L’unica nota, se non stonata, superflua è la new entry nel cast Hailee Steinfeld nel ruolo di Emily, matricola e ‘figlia d’arte’ (sua mamma è stata leader delle Bellas negli anni Ottanta). L’introduzione del personaggio è giustificata dalla linea narrativa che concerne il passaggio di testimone delle Bellas in carica alle nuove generazioni (e anche dalla sottotrama legata alle aspirazioni musicali e alla crisi creativa di Beca). Eppure la recitazione sopra le righe e inutilmente chiassosa della Steinfeld, unita all’ovvia vicenda romantica che la vede coinvolta, finisce per rendere il personaggio di Emily assolutamente dimenticabile o persino irritante. L’alchimia tra i membri del cast, in ogni caso, è palpabile per l’intera durata del film, sia negli effervescenti scambi di battute che nelle esibizioni musicali, una più gustosa dell’altra.

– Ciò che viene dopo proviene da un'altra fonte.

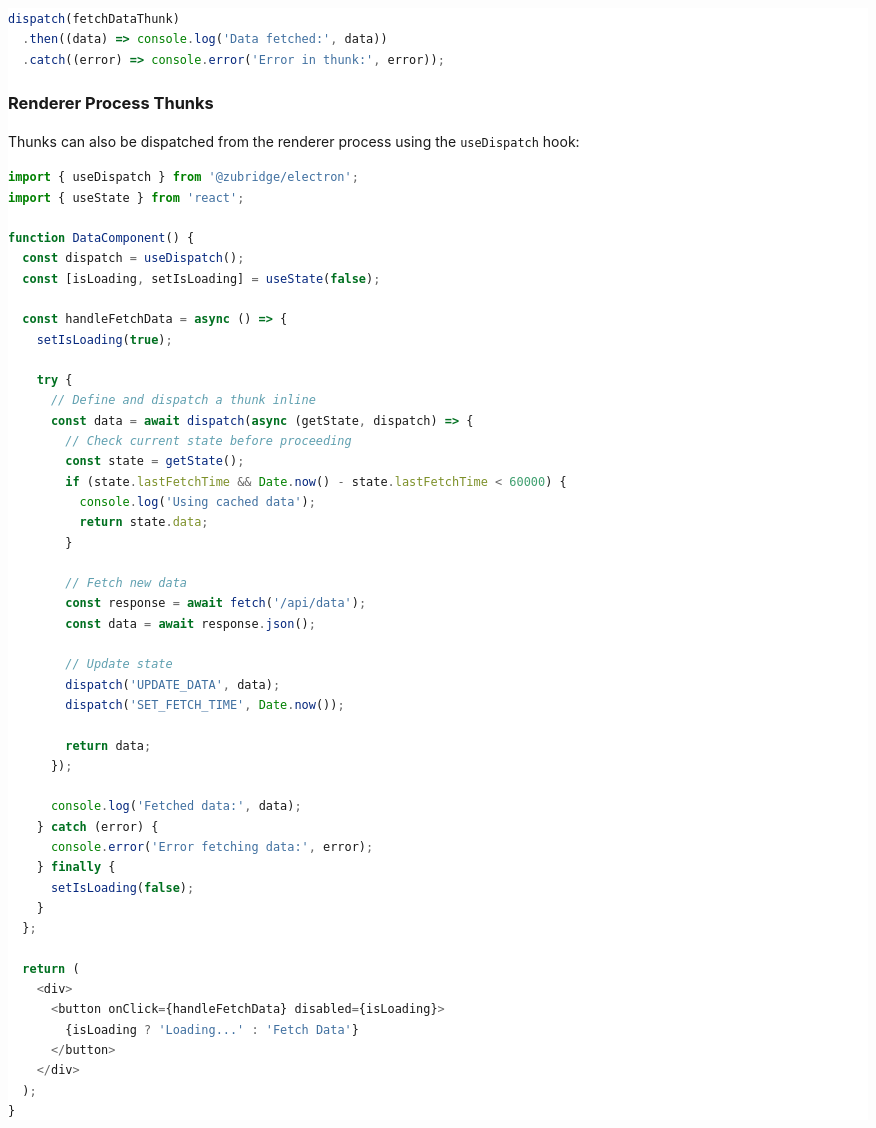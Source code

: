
 ```typescript
dispatch(fetchDataThunk)
  .then((data) => console.log('Data fetched:', data))
  .catch((error) => console.error('Error in thunk:', error));
```

### Renderer Process Thunks

Thunks can also be dispatched from the renderer process using the `useDispatch` hook:

```typescript
import { useDispatch } from '@zubridge/electron';
import { useState } from 'react';

function DataComponent() {
  const dispatch = useDispatch();
  const [isLoading, setIsLoading] = useState(false);

  const handleFetchData = async () => {
    setIsLoading(true);

    try {
      // Define and dispatch a thunk inline
      const data = await dispatch(async (getState, dispatch) => {
        // Check current state before proceeding
        const state = getState();
        if (state.lastFetchTime && Date.now() - state.lastFetchTime < 60000) {
          console.log('Using cached data');
          return state.data;
        }

        // Fetch new data
        const response = await fetch('/api/data');
        const data = await response.json();

        // Update state
        dispatch('UPDATE_DATA', data);
        dispatch('SET_FETCH_TIME', Date.now());

        return data;
      });

      console.log('Fetched data:', data);
    } catch (error) {
      console.error('Error fetching data:', error);
    } finally {
      setIsLoading(false);
    }
  };

  return (
    <div>
      <button onClick={handleFetchData} disabled={isLoading}>
        {isLoading ? 'Loading...' : 'Fetch Data'}
      </button>
    </div>
  );
}
```
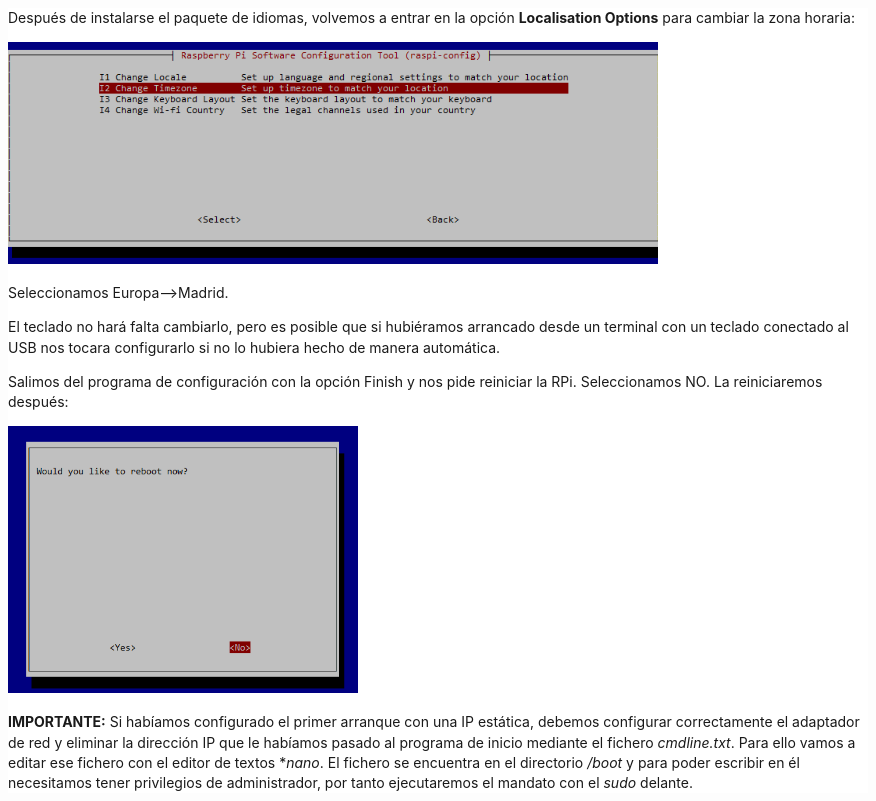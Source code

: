Después de instalarse el paquete de idiomas, volvemos a entrar en la opción **Localisation Options** para cambiar la zona horaria:

<img src="./images/0114.png" width="650">

Seleccionamos Europa-->Madrid.

El teclado no hará falta cambiarlo, pero es posible que si hubiéramos arrancado desde un terminal con un teclado conectado al USB nos tocara configurarlo si no lo hubiera hecho de manera automática.

Salimos del programa de configuración con la opción Finish y nos pide reiniciar la RPi. Seleccionamos NO. La reiniciaremos después:

<img src="./images/0115.png" width="350">
 
**IMPORTANTE:** Si habíamos configurado el primer arranque con una IP estática, debemos configurar correctamente el adaptador de red y eliminar la dirección IP que le habíamos pasado al programa de inicio mediante el fichero *cmdline.txt*. Para ello vamos a editar ese fichero con el editor de textos **nano*. El fichero se encuentra en el directorio */boot* y para poder escribir en él necesitamos tener privilegios de administrador, por tanto ejecutaremos el mandato con el *sudo* delante.
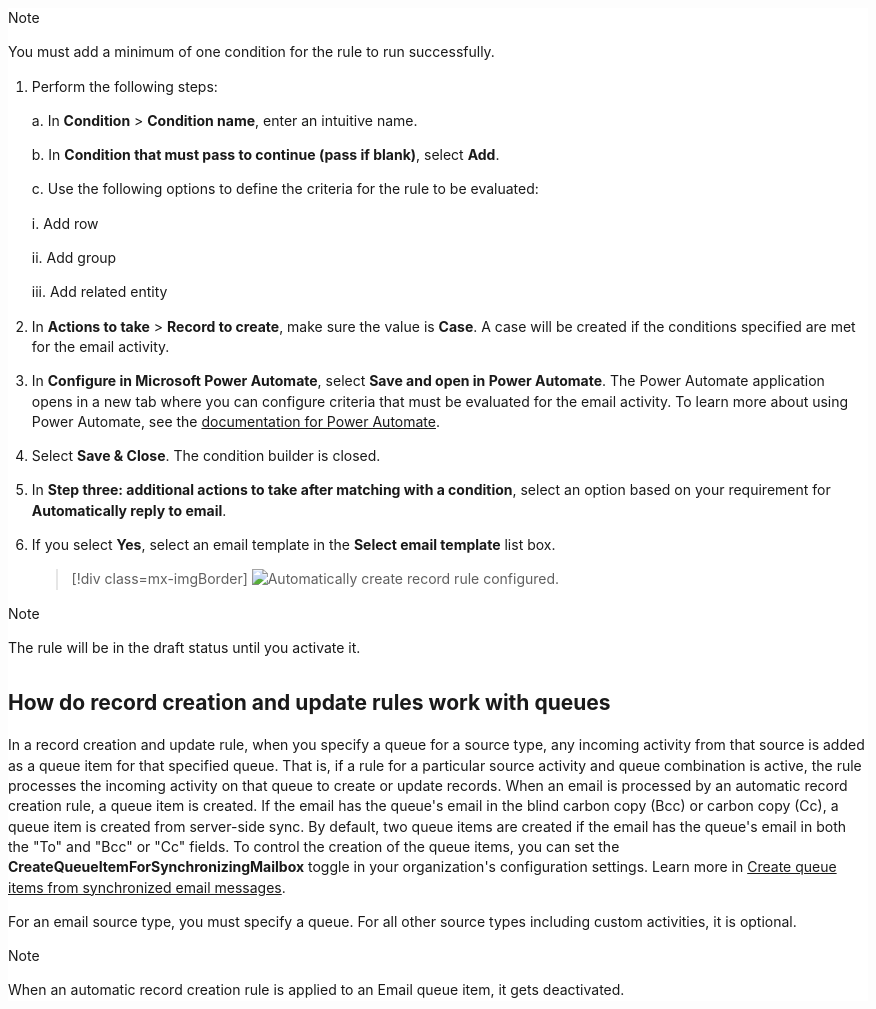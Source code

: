    > [!NOTE]
   > You must add a minimum of one condition for the rule to run successfully.

1. Perform the following steps:

   a. In **Condition** > **Condition name**, enter an intuitive name.

   b. In **Condition that must pass to continue (pass if blank)**, select **Add**.
   
   c. Use the following options to define the criteria for the rule to be evaluated:

      i. Add row

      ii. Add group

      iii. Add related entity

1. In **Actions to take** > **Record to create**, make sure the value is **Case**. A case will be created if the conditions specified are met for the email activity.

1. In **Configure in Microsoft Power Automate**, select **Save and open in Power Automate**. The Power Automate application opens in a new tab where you can configure criteria that must be evaluated for the email activity. To learn more about using Power Automate, see the [documentation for Power Automate](/power-automate/getting-started).

1. Select **Save & Close**. The condition builder is closed.

1. In **Step three: additional actions to take after matching with a condition**, select an option based on your requirement for **Automatically reply to email**.

1. If you select **Yes**, select an email template in the **Select email template** list box.

   > [!div class=mx-imgBorder]
   > ![Automatically create record rule configured.](../media/arc-csh-rule-all-steps-configured.png " Automatically create record rule configured")

  > [!NOTE]
  > The rule will be in the draft status until you activate it.

## How do record creation and update rules work with queues

 In a record creation and update rule, when you specify a queue for a source type, any incoming activity from that source is added as a queue item for that specified queue. That is, if a rule for a particular source activity and queue combination is active, the rule processes the incoming activity on that queue to create or update records. When an email is processed by an automatic record creation rule, a queue item is created. If the email has the queue's email in the blind carbon copy (Bcc) or carbon copy (Cc), a queue item is created from server-side sync. By default, two queue items are created if the email has the queue's email in both the "To" and "Bcc" or "Cc" fields. To control the creation of the queue items, you can set the **CreateQueueItemForSynchronizingMailbox** toggle in your organization's configuration settings. Learn more in [Create queue items from synchronized email messages](/power-platform/admin/create-queue-items-from-synchronized-email-messages).

 For an email source type, you must specify a queue. For all other source types including custom activities, it is optional.  

> [!NOTE]
> When an automatic record creation rule is applied to an Email queue item, it gets deactivated.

Coinvolgente e ben strutturata, a tal proposito, la serrata sequenza del botta e risposta, espediente già visto in Voices, a suon di ‘canzoni sui culi’, pezzi hip-hop anni Novanta e tanta sfrenata improvvisazione.
Il maggiore punto di forza del film risiede proprio nella capacità di raccontare in maniera leggera ma, al tempo stesso, verosimile il percorso di un gruppo, prima che di singoli individui, verso un obiettivo. L’introspezione dei personaggi e le tematiche sollevate sono sicuramente trattati all’acqua di rose, in linea con il genere in questione, eppure con grande garbo e sensibilità. Questo favorisce l’empatia dello spettatore con problematiche quali l’importanza della sincerità nei rapporti d’amicizia, la paura del futuro, la consapevolezza che anche le cose belle finiscono.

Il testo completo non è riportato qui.